BEGIN

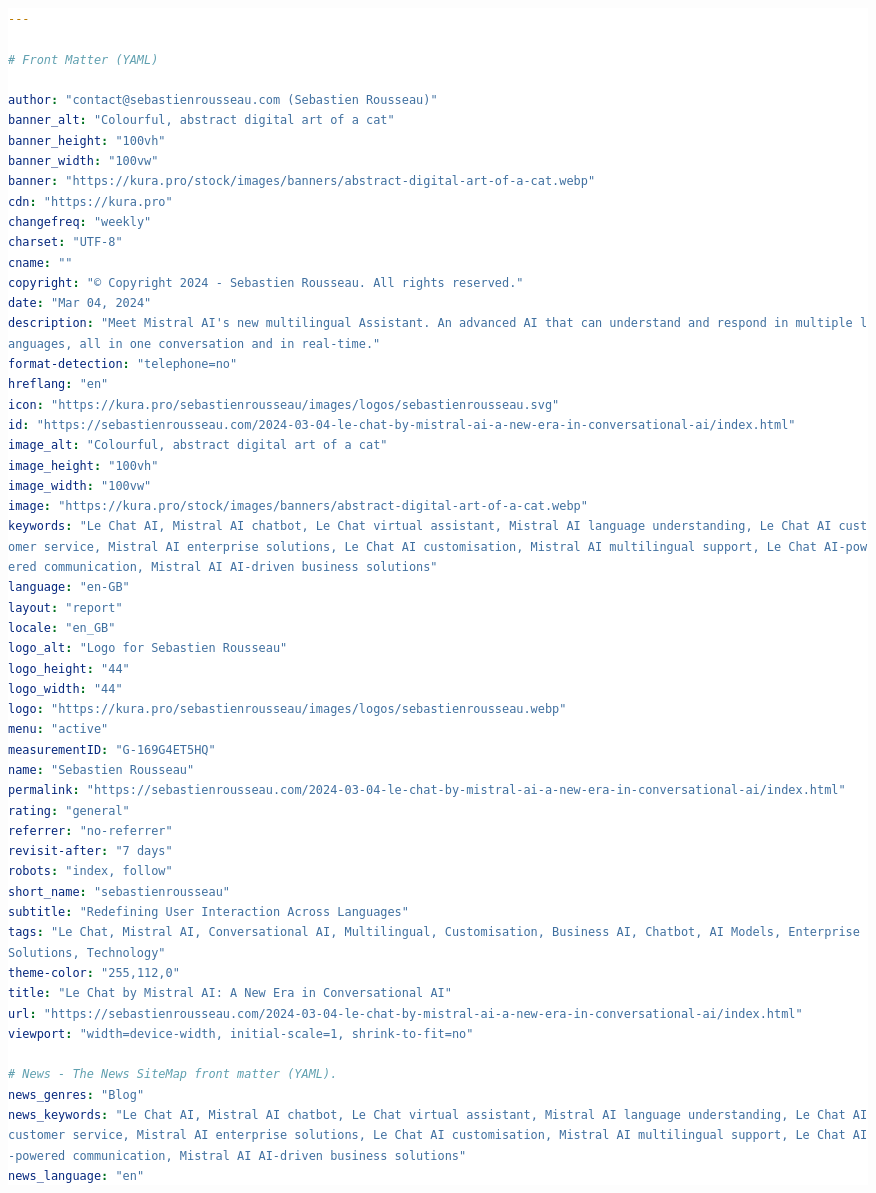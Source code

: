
 ```yaml
---

# Front Matter (YAML)

author: "contact@sebastienrousseau.com (Sebastien Rousseau)"
banner_alt: "Colourful, abstract digital art of a cat"
banner_height: "100vh"
banner_width: "100vw"
banner: "https://kura.pro/stock/images/banners/abstract-digital-art-of-a-cat.webp"
cdn: "https://kura.pro"
changefreq: "weekly"
charset: "UTF-8"
cname: ""
copyright: "© Copyright 2024 - Sebastien Rousseau. All rights reserved."
date: "Mar 04, 2024"
description: "Meet Mistral AI's new multilingual Assistant. An advanced AI that can understand and respond in multiple languages, all in one conversation and in real-time."
format-detection: "telephone=no"
hreflang: "en"
icon: "https://kura.pro/sebastienrousseau/images/logos/sebastienrousseau.svg"
id: "https://sebastienrousseau.com/2024-03-04-le-chat-by-mistral-ai-a-new-era-in-conversational-ai/index.html"
image_alt: "Colourful, abstract digital art of a cat"
image_height: "100vh"
image_width: "100vw"
image: "https://kura.pro/stock/images/banners/abstract-digital-art-of-a-cat.webp"
keywords: "Le Chat AI, Mistral AI chatbot, Le Chat virtual assistant, Mistral AI language understanding, Le Chat AI customer service, Mistral AI enterprise solutions, Le Chat AI customisation, Mistral AI multilingual support, Le Chat AI-powered communication, Mistral AI AI-driven business solutions"
language: "en-GB"
layout: "report"
locale: "en_GB"
logo_alt: "Logo for Sebastien Rousseau"
logo_height: "44"
logo_width: "44"
logo: "https://kura.pro/sebastienrousseau/images/logos/sebastienrousseau.webp"
menu: "active"
measurementID: "G-169G4ET5HQ"
name: "Sebastien Rousseau"
permalink: "https://sebastienrousseau.com/2024-03-04-le-chat-by-mistral-ai-a-new-era-in-conversational-ai/index.html"
rating: "general"
referrer: "no-referrer"
revisit-after: "7 days"
robots: "index, follow"
short_name: "sebastienrousseau"
subtitle: "Redefining User Interaction Across Languages"
tags: "Le Chat, Mistral AI, Conversational AI, Multilingual, Customisation, Business AI, Chatbot, AI Models, Enterprise Solutions, Technology"
theme-color: "255,112,0"
title: "Le Chat by Mistral AI: A New Era in Conversational AI"
url: "https://sebastienrousseau.com/2024-03-04-le-chat-by-mistral-ai-a-new-era-in-conversational-ai/index.html"
viewport: "width=device-width, initial-scale=1, shrink-to-fit=no"

# News - The News SiteMap front matter (YAML).
news_genres: "Blog"
news_keywords: "Le Chat AI, Mistral AI chatbot, Le Chat virtual assistant, Mistral AI language understanding, Le Chat AI customer service, Mistral AI enterprise solutions, Le Chat AI customisation, Mistral AI multilingual support, Le Chat AI-powered communication, Mistral AI AI-driven business solutions"
news_language: "en"
```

END

[EXERCISE REQUIREMENTS] Only lines that contain the string "Colourful" count; pick each one out of the records and copy it.

[RESULT]
banner_alt: "Colourful, abstract digital art of a cat"
image_alt: "Colourful, abstract digital art of a cat"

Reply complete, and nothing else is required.